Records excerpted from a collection
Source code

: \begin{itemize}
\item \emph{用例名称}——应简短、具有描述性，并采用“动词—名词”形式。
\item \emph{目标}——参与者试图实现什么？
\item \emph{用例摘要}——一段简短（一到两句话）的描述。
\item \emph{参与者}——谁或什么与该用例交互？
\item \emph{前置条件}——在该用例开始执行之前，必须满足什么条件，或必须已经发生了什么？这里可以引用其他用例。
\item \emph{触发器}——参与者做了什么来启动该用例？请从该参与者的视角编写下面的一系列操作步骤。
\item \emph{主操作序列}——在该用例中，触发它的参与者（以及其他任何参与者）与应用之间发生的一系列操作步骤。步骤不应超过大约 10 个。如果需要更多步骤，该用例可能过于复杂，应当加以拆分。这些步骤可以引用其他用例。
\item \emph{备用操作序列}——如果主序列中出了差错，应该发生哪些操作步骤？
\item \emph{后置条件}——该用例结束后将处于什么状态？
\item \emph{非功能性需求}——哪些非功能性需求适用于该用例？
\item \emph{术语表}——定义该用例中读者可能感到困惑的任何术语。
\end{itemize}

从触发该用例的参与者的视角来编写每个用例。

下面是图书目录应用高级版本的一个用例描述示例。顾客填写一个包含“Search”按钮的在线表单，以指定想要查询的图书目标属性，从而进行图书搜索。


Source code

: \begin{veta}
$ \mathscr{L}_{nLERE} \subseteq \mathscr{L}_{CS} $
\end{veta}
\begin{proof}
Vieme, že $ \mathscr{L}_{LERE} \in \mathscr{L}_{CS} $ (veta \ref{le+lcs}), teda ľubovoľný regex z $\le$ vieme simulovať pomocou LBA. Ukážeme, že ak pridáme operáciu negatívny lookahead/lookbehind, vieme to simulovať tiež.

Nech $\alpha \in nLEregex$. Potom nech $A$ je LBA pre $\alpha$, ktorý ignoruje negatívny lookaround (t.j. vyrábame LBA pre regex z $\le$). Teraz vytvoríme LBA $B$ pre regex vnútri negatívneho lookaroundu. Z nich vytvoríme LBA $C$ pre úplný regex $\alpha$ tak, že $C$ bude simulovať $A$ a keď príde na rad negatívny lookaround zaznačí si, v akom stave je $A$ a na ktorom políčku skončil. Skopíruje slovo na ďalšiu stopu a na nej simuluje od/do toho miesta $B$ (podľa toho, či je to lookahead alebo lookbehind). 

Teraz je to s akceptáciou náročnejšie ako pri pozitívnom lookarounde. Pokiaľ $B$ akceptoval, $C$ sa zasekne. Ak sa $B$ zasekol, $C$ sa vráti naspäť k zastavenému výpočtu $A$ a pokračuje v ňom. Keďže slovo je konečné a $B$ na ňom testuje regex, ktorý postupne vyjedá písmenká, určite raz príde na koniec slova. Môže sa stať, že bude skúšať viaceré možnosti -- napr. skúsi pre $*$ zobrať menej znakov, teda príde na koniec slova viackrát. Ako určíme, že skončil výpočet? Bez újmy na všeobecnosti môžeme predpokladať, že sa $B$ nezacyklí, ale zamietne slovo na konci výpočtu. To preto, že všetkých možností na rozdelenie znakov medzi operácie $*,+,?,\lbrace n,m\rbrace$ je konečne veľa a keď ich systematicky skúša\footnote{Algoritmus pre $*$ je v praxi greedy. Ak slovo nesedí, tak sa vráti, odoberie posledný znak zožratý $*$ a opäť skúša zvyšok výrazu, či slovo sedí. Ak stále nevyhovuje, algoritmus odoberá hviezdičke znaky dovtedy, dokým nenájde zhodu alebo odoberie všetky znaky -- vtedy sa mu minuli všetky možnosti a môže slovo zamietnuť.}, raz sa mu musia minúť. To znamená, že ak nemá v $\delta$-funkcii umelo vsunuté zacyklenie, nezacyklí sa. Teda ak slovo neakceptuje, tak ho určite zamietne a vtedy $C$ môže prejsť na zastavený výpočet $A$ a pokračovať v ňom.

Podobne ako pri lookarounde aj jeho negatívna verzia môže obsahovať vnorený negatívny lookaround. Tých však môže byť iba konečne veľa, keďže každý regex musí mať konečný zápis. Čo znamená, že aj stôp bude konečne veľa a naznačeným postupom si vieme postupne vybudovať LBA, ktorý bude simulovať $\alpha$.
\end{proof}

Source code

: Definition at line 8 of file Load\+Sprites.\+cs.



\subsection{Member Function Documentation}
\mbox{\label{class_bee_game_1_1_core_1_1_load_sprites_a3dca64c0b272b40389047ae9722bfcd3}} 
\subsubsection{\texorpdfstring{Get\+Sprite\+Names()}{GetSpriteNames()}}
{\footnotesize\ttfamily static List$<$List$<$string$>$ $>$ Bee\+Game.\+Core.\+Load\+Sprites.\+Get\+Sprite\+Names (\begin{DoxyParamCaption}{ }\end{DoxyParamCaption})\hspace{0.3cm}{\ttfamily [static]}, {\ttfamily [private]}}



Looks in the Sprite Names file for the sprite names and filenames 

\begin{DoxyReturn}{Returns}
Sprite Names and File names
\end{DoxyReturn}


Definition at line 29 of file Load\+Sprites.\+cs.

EXERCISE:
Exactly as written, transcribe each line of the data.

REPLY TO THE EXERCISE:
Source code

: \begin{itemize}
\item \emph{用例名称}——应简短、具有描述性，并采用“动词—名词”形式。
\item \emph{目标}——参与者试图实现什么？
\item \emph{用例摘要}——一段简短（一到两句话）的描述。
\item \emph{参与者}——谁或什么与该用例交互？
\item \emph{前置条件}——在该用例开始执行之前，必须满足什么条件，或必须已经发生了什么？这里可以引用其他用例。
\item \emph{触发器}——参与者做了什么来启动该用例？请从该参与者的视角编写下面的一系列操作步骤。
\item \emph{主操作序列}——在该用例中，触发它的参与者（以及其他任何参与者）与应用之间发生的一系列操作步骤。步骤不应超过大约 10 个。如果需要更多步骤，该用例可能过于复杂，应当加以拆分。这些步骤可以引用其他用例。
\item \emph{备用操作序列}——如果主序列中出了差错，应该发生哪些操作步骤？
\item \emph{后置条件}——该用例结束后将处于什么状态？
\item \emph{非功能性需求}——哪些非功能性需求适用于该用例？
\item \emph{术语表}——定义该用例中读者可能感到困惑的任何术语。
\end{itemize}

从触发该用例的参与者的视角来编写每个用例。

下面是图书目录应用高级版本的一个用例描述示例。顾客填写一个包含“Search”按钮的在线表单，以指定想要查询的图书目标属性，从而进行图书搜索。


Source code

: \begin{veta}
$ \mathscr{L}_{nLERE} \subseteq \mathscr{L}_{CS} $
\end{veta}
\begin{proof}
Vieme, že $ \mathscr{L}_{LERE} \in \mathscr{L}_{CS} $ (veta \ref{le+lcs}), teda ľubovoľný regex z $\le$ vieme simulovať pomocou LBA. Ukážeme, že ak pridáme operáciu negatívny lookahead/lookbehind, vieme to simulovať tiež.

Nech $\alpha \in nLEregex$. Potom nech $A$ je LBA pre $\alpha$, ktorý ignoruje negatívny lookaround (t.j. vyrábame LBA pre regex z $\le$). Teraz vytvoríme LBA $B$ pre regex vnútri negatívneho lookaroundu. Z nich vytvoríme LBA $C$ pre úplný regex $\alpha$ tak, že $C$ bude simulovať $A$ a keď príde na rad negatívny lookaround zaznačí si, v akom stave je $A$ a na ktorom políčku skončil. Skopíruje slovo na ďalšiu stopu a na nej simuluje od/do toho miesta $B$ (podľa toho, či je to lookahead alebo lookbehind). 

Teraz je to s akceptáciou náročnejšie ako pri pozitívnom lookarounde. Pokiaľ $B$ akceptoval, $C$ sa zasekne. Ak sa $B$ zasekol, $C$ sa vráti naspäť k zastavenému výpočtu $A$ a pokračuje v ňom. Keďže slovo je konečné a $B$ na ňom testuje regex, ktorý postupne vyjedá písmenká, určite raz príde na koniec slova. Môže sa stať, že bude skúšať viaceré možnosti -- napr. skúsi pre $*$ zobrať menej znakov, teda príde na koniec slova viackrát. Ako určíme, že skončil výpočet? Bez újmy na všeobecnosti môžeme predpokladať, že sa $B$ nezacyklí, ale zamietne slovo na konci výpočtu. To preto, že všetkých možností na rozdelenie znakov medzi operácie $*,+,?,\lbrace n,m\rbrace$ je konečne veľa a keď ich systematicky skúša\footnote{Algoritmus pre $*$ je v praxi greedy. Ak slovo nesedí, tak sa vráti, odoberie posledný znak zožratý $*$ a opäť skúša zvyšok výrazu, či slovo sedí. Ak stále nevyhovuje, algoritmus odoberá hviezdičke znaky dovtedy, dokým nenájde zhodu alebo odoberie všetky znaky -- vtedy sa mu minuli všetky možnosti a môže slovo zamietnuť.}, raz sa mu musia minúť. To znamená, že ak nemá v $\delta$-funkcii umelo vsunuté zacyklenie, nezacyklí sa. Teda ak slovo neakceptuje, tak ho určite zamietne a vtedy $C$ môže prejsť na zastavený výpočet $A$ a pokračovať v ňom.

Podobne ako pri lookarounde aj jeho negatívna verzia môže obsahovať vnorený negatívny lookaround. Tých však môže byť iba konečne veľa, keďže každý regex musí mať konečný zápis. Čo znamená, že aj stôp bude konečne veľa a naznačeným postupom si vieme postupne vybudovať LBA, ktorý bude simulovať $\alpha$.
\end{proof}

Source code

: Definition at line 8 of file Load\+Sprites.\+cs.



\subsection{Member Function Documentation}
\mbox{\label{class_bee_game_1_1_core_1_1_load_sprites_a3dca64c0b272b40389047ae9722bfcd3}} 
\subsubsection{\texorpdfstring{Get\+Sprite\+Names()}{GetSpriteNames()}}
{\footnotesize\ttfamily static List$<$List$<$string$>$ $>$ Bee\+Game.\+Core.\+Load\+Sprites.\+Get\+Sprite\+Names (\begin{DoxyParamCaption}{ }\end{DoxyParamCaption})\hspace{0.3cm}{\ttfamily [static]}, {\ttfamily [private]}}



Looks in the Sprite Names file for the sprite names and filenames 

\begin{DoxyReturn}{Returns}
Sprite Names and File names
\end{DoxyReturn}


Definition at line 29 of file Load\+Sprites.\+cs.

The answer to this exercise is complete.